Diagnostics scenario

Two tools showed performance good enough to be implemented as screening methods in the diagnostics scenario evaluated in our two in-house datasets (Fig. 4): DECoN and panelcn.MOPS. While panelcn.MOPS was able to detect all CNVs both with the default and the optimized parameters, DECoN reached almost perfect sensitivity and outperformed panelcn.MOPS specificity when using the optimized parameters, although the difference is not statistically significant. DECoN only missed a mosaic CNV affecting two exons of the NF2 gene. CoNVaDING also detected all CNVs, but the high number of no-call regions reduced its specificity to values between 4.1 and 21.9%, which rendered it non-valid as a screening tool.

The parameter optimization process improved the sensitivity of most tools. For example, for the In-house MiSeq dataset, DECoN sensitivity increased from 98.4% (CI: 91.6–100%) to 100% (CI: 94.4–100%), and the specificity increased from 78.5% (CI: 71.6–84.4%) to 91.3% (CI: 86.0–95.0%). This improvement highlights the importance of fine-tuning the tool parameters for each specific task, and shows that the optimization process performed in this work has been key for the evaluation of the different tools.

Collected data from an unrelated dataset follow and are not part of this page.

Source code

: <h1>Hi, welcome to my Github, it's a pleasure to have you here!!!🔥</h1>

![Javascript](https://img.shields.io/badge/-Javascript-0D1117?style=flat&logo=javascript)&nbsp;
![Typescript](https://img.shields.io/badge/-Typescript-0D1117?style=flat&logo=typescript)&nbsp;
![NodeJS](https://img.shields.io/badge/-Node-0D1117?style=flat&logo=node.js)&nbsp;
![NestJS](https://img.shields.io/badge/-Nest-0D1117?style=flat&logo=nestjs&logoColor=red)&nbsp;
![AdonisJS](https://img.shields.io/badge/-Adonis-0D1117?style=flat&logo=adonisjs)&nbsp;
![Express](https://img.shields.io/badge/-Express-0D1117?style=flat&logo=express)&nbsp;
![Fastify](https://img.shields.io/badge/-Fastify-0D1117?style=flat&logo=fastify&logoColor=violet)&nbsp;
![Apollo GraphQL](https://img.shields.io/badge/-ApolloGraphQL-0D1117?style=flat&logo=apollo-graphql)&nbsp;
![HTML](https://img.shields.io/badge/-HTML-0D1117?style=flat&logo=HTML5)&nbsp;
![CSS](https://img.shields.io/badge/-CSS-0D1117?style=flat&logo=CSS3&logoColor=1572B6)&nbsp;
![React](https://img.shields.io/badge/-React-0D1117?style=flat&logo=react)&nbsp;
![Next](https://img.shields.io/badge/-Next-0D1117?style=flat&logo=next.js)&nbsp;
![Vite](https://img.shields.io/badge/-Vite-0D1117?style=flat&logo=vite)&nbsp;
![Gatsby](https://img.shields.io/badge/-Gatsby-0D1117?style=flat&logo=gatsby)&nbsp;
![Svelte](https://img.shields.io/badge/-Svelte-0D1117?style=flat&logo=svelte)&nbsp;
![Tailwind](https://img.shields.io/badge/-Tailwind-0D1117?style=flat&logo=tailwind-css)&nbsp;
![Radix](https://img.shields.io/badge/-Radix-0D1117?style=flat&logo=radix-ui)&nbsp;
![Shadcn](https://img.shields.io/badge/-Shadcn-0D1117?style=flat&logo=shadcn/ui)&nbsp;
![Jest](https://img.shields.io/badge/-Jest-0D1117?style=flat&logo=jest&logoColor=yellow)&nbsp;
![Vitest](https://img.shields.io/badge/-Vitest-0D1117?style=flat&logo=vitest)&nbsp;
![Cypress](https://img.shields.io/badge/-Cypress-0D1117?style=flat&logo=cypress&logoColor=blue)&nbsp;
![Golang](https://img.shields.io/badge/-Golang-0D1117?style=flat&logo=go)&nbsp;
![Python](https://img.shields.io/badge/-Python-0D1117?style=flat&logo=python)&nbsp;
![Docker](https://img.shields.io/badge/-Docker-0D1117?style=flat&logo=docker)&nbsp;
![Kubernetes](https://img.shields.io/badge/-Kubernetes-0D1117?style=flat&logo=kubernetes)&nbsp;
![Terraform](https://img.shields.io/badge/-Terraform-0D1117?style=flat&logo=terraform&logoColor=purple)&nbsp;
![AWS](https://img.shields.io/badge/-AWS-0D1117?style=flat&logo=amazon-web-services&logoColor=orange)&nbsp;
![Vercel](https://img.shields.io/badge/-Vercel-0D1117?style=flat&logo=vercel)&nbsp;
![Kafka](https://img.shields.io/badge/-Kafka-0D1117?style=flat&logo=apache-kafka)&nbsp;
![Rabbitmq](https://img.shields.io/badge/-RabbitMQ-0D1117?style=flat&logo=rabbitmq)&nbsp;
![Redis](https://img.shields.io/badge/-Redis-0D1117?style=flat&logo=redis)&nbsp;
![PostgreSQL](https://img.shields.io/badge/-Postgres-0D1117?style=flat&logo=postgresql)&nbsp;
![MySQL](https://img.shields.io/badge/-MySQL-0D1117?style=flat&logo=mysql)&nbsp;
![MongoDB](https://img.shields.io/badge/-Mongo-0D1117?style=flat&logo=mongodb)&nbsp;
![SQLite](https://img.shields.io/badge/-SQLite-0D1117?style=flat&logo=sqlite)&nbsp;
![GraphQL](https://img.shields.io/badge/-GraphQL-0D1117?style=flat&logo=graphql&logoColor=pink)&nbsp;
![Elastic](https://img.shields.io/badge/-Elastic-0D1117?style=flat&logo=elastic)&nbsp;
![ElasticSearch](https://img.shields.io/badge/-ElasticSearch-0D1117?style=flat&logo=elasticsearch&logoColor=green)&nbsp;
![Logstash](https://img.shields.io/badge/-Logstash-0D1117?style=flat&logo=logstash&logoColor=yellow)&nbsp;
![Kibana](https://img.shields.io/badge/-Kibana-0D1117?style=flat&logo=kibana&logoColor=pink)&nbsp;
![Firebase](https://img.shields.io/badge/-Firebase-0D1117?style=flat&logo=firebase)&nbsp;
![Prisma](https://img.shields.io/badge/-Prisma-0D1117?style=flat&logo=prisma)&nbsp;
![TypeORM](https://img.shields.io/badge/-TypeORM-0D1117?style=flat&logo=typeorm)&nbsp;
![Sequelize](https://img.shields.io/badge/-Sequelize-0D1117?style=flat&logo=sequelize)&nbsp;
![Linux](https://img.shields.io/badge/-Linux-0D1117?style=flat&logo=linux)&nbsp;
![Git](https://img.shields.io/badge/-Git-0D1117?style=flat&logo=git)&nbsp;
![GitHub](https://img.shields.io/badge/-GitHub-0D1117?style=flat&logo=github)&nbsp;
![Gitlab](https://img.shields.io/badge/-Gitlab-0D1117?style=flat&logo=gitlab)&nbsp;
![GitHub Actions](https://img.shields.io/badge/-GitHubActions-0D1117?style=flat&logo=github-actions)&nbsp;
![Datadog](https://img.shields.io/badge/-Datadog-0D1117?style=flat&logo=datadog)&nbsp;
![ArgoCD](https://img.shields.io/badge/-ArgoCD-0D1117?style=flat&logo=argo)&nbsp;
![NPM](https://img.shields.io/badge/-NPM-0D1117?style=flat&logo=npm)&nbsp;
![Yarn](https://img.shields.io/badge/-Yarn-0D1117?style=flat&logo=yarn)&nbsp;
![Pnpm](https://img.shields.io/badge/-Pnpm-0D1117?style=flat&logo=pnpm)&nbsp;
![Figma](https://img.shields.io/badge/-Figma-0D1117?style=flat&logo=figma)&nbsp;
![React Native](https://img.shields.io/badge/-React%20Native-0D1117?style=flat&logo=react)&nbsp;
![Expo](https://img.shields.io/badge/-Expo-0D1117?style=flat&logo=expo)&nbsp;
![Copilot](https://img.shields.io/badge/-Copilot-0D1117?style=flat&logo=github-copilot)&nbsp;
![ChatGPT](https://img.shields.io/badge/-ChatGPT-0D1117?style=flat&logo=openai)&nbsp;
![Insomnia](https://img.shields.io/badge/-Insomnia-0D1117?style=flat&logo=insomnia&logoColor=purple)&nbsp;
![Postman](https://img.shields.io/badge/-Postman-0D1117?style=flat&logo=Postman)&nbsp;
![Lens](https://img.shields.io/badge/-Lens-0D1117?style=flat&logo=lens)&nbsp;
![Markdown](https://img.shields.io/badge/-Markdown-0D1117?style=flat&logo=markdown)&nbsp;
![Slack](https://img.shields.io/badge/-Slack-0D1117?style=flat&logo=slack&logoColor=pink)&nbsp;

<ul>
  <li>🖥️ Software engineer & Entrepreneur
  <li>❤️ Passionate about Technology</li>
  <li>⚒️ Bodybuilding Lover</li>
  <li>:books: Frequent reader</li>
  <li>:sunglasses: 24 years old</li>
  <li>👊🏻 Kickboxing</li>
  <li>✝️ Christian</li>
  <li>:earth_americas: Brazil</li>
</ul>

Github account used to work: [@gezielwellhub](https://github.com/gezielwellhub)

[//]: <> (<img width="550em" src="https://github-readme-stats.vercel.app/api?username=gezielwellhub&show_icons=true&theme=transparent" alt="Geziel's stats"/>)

The high sensitivity reached by DECoN and panelcn.MOPS in different datasets, where they identified all known CNVs, shows that NGS data can be used as a CNV screening step in a genetic diagnostics setting. This screening step has the potential to improve the diagnostics routines. As an example, the high specificity reached by DECoN in the in-house MiSeq dataset with the optimized parameters means that around 91% of genes with no CNV would not need to be specifically tested for CNVs when using DECoN as a screening step. The resources saved by the reduction in the number of required tests could be used to expand the number of genes analyzed, potentially increasing the final diagnostics yield.

In conclusion, according to our analysis, DECoN and panelcn.MOPS provide the highest performance for CNV screening before orthogonal confirmation. Although panelcn.MOPS showed a slightly higher sensitivity in one of the datasets, DECoN showed a much higher specificity in the diagnostics scenario. Our results also showed that tools performance depends on the dataset. Therefore, it may be important to evaluate potential tools on an in-house dataset before implementing one as a screening method in the diagnostics routine.